如何比较数据集?

时间:2019-02-28 15:41:38

标签: apache-spark

我有一个Spark应用程序,可对数据集运行自定义格式良好的查询。这些中的每一个仅操作整个数据集的一个称为“组”的子集,这些子集实际上只是数据集上的一个过滤器,可以由程序员定义。

type Group = DataFrame => DataFrame
val groupA = _.filter($"column1" > 0)
val groupB = _.filter($"column2" > 0 && $"column3" === 0)

val constraint1 = constraint(groupA, _.count == 0)
val constraint2 = constraint(groupA, _.dropDuplicates($"column3").count == 1)
// and so on
val constraint3 = constraint(groupB, _.count == 0)
...

framework.add(constraint1, constraint2, constraint3)
framework.execute()

每个组都有很多约束,因此为了加快速度,我想按组收集约束,将组缓存并依次(或并行)运行约束。

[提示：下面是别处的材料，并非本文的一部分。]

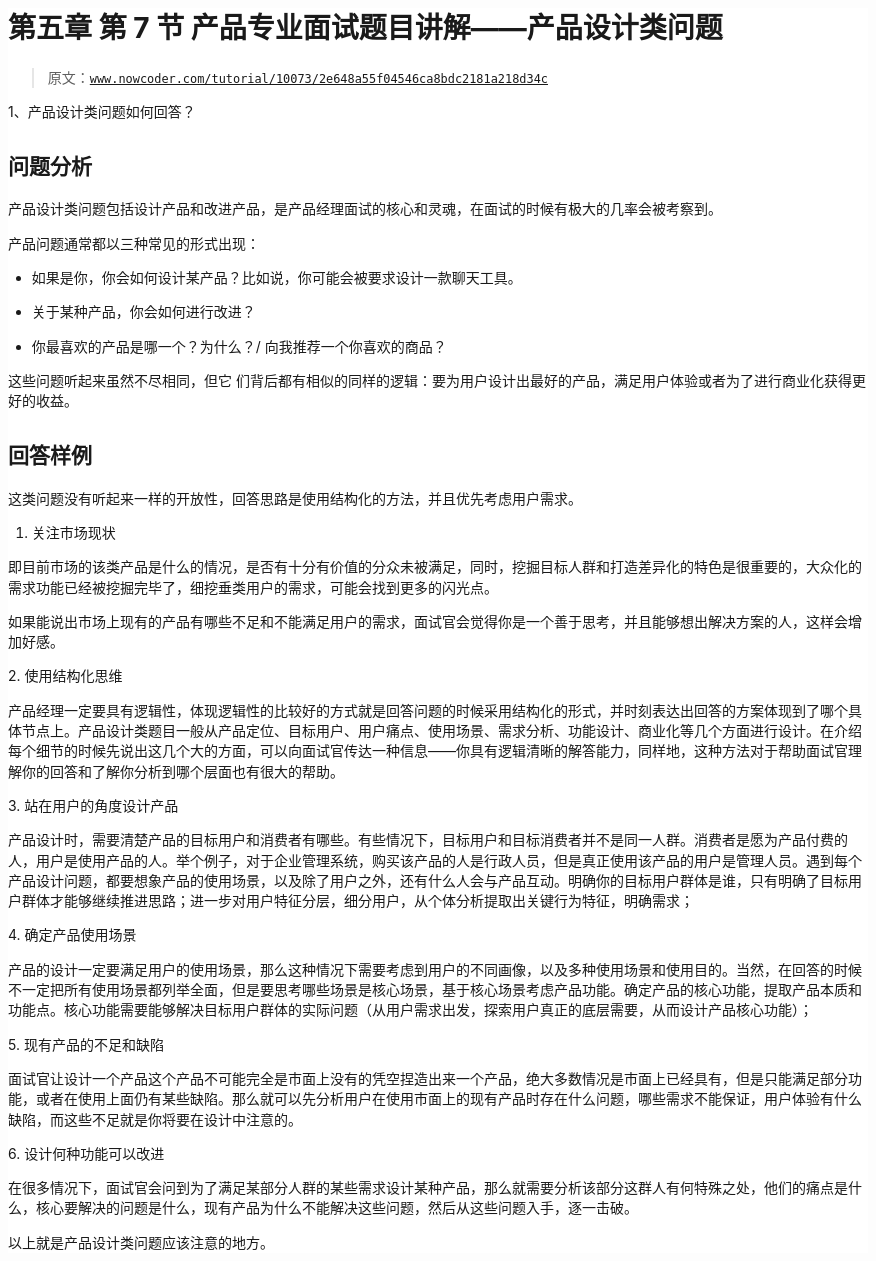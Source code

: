 # 第五章 第 7 节 产品专业面试题目讲解——产品设计类问题

> 原文：[`www.nowcoder.com/tutorial/10073/2e648a55f04546ca8bdc2181a218d34c`](https://www.nowcoder.com/tutorial/10073/2e648a55f04546ca8bdc2181a218d34c)

1、产品设计类问题如何回答？

## 问题分析

产品设计类问题包括设计产品和改进产品，是产品经理面试的核心和灵魂，在面试的时候有极大的几率会被考察到。

产品问题通常都以三种常见的形式出现：

*   如果是你，你会如何设计某产品？比如说，你可能会被要求设计一款聊天工具。

*   关于某种产品，你会如何进行改进？

*   你最喜欢的产品是哪一个？为什么？/ 向我推荐一个你喜欢的商品？

这些问题听起来虽然不尽相同，但它 们背后都有相似的同样的逻辑：要为用户设计出最好的产品，满足用户体验或者为了进行商业化获得更好的收益。

## 回答样例

这类问题没有听起来一样的开放性，回答思路是使用结构化的方法，并且优先考虑用户需求。

1.  关注市场现状

即目前市场的该类产品是什么的情况，是否有十分有价值的分众未被满足，同时，挖掘目标人群和打造差异化的特色是很重要的，大众化的需求功能已经被挖掘完毕了，细挖垂类用户的需求，可能会找到更多的闪光点。

如果能说出市场上现有的产品有哪些不足和不能满足用户的需求，面试官会觉得你是一个善于思考，并且能够想出解决方案的人，这样会增加好感。

2\. 使用结构化思维

产品经理一定要具有逻辑性，体现逻辑性的比较好的方式就是回答问题的时候采用结构化的形式，并时刻表达出回答的方案体现到了哪个具体节点上。产品设计类题目一般从产品定位、目标用户、用户痛点、使用场景、需求分析、功能设计、商业化等几个方面进行设计。在介绍每个细节的时候先说出这几个大的方面，可以向面试官传达一种信息——你具有逻辑清晰的解答能力，同样地，这种方法对于帮助面试官理解你的回答和了解你分析到哪个层面也有很大的帮助。

3\. 站在用户的角度设计产品

产品设计时，需要清楚产品的目标用户和消费者有哪些。有些情况下，目标用户和目标消费者并不是同一人群。消费者是愿为产品付费的人，用户是使用产品的人。举个例子，对于企业管理系统，购买该产品的人是行政人员，但是真正使用该产品的用户是管理人员。遇到每个产品设计问题，都要想象产品的使用场景，以及除了用户之外，还有什么人会与产品互动。明确你的目标用户群体是谁，只有明确了目标用户群体才能够继续推进思路；进一步对用户特征分层，细分用户，从个体分析提取出关键行为特征，明确需求；

4\. 确定产品使用场景

产品的设计一定要满足用户的使用场景，那么这种情况下需要考虑到用户的不同画像，以及多种使用场景和使用目的。当然，在回答的时候不一定把所有使用场景都列举全面，但是要思考哪些场景是核心场景，基于核心场景考虑产品功能。确定产品的核心功能，提取产品本质和功能点。核心功能需要能够解决目标用户群体的实际问题（从用户需求出发，探索用户真正的底层需要，从而设计产品核心功能）；

5\. 现有产品的不足和缺陷

面试官让设计一个产品这个产品不可能完全是市面上没有的凭空捏造出来一个产品，绝大多数情况是市面上已经具有，但是只能满足部分功能，或者在使用上面仍有某些缺陷。那么就可以先分析用户在使用市面上的现有产品时存在什么问题，哪些需求不能保证，用户体验有什么缺陷，而这些不足就是你将要在设计中注意的。

6\. 设计何种功能可以改进

在很多情况下，面试官会问到为了满足某部分人群的某些需求设计某种产品，那么就需要分析该部分这群人有何特殊之处，他们的痛点是什么，核心要解决的问题是什么，现有产品为什么不能解决这些问题，然后从这些问题入手，逐一击破。

以上就是产品设计类问题应该注意的地方。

因此,为了确定两个约束是否属于同一组,我需要某种方式比较数据集是否相等

我的想法是使用数据集的逻辑计划中的semanticHash比较它们,但是有几个逻辑计划与单个数据集相关联,我想知道选择哪个。

最好的方法是什么?

1 个答案:

答案 0 :(得分:0)

所以我做了一些实验,在Spark 2.4.0上发现了以下内容

def equal(a: Dataset[Row], b: Dataset[Row], expected: Boolean) = {
  println(s"by logical hashCode ${a.queryExecution.logical.semanticHash == b.queryExecution.logical.semanticHash}")
  println(s"by logical sameResult ${a.queryExecution.logical.sameResult(b.queryExecution.logical)}")
  println(s"by optimized hashCode ${a.queryExecution.optimizedPlan.semanticHash == b.queryExecution.optimizedPlan.semanticHash}")
  println(s"by optimized sameResult ${a.queryExecution.optimizedPlan.sameResult(b.queryExecution.optimizedPlan)}")
  println(s"expected: $expected")
  println("\n")
}

val a = spark.createDataset(Seq(1, 2)).filter($"value" > 1).filter($"value" > 1).toDF
val b = spark.createDataset(Seq(1, 2)).filter($"value" > 1).toDF
val c = spark.createDataset(Seq(2, 3)).filter($"value" > 1).toDF
val d = spark.createDataset(Seq(2, 3)).filter($"value" < 1).toDF
val e = spark.read.parquet("/test_1")
val f = spark.read.parquet("/test_1")
val g = spark.read.parquet("/test_2")
val h = spark.read.parquet("/test_1").filter($"value" < 1)
val i = spark.read.parquet("/test_1").filter($"value" > 1)

equal(a, b, true)
// by logical hashCode false 
// by logical sameResult false 
// by optimized hashCode true 
// by optimized sameResult true 
// expected: true 

equal(b, c, false)
// by logical hashCode false 
// by logical sameResult false 
// by optimized hashCode false 
// by optimized sameResult false 
// expected: false 


equal(c, d, false)
// by logical hashCode true 
// by logical sameResult false 
// by optimized hashCode false 
// by optimized sameResult false 
// expected: false 


equal(e, f, true)
// by logical hashCode true 
// by logical sameResult true 
// by optimized hashCode true 
// by optimized sameResult true 
// expected: true 

equal(e, g, false)
// by logical hashCode false 
// by logical sameResult false 
// by optimized hashCode false 
// by optimized sameResult false 
// expected: false

equal(h, i, false)
// by logical hashCode true 
// by logical sameResult false
// by optimized hashCode true
// by optimized sameResult false
// expected: false

所以我想我想在优化计划中选择sameResults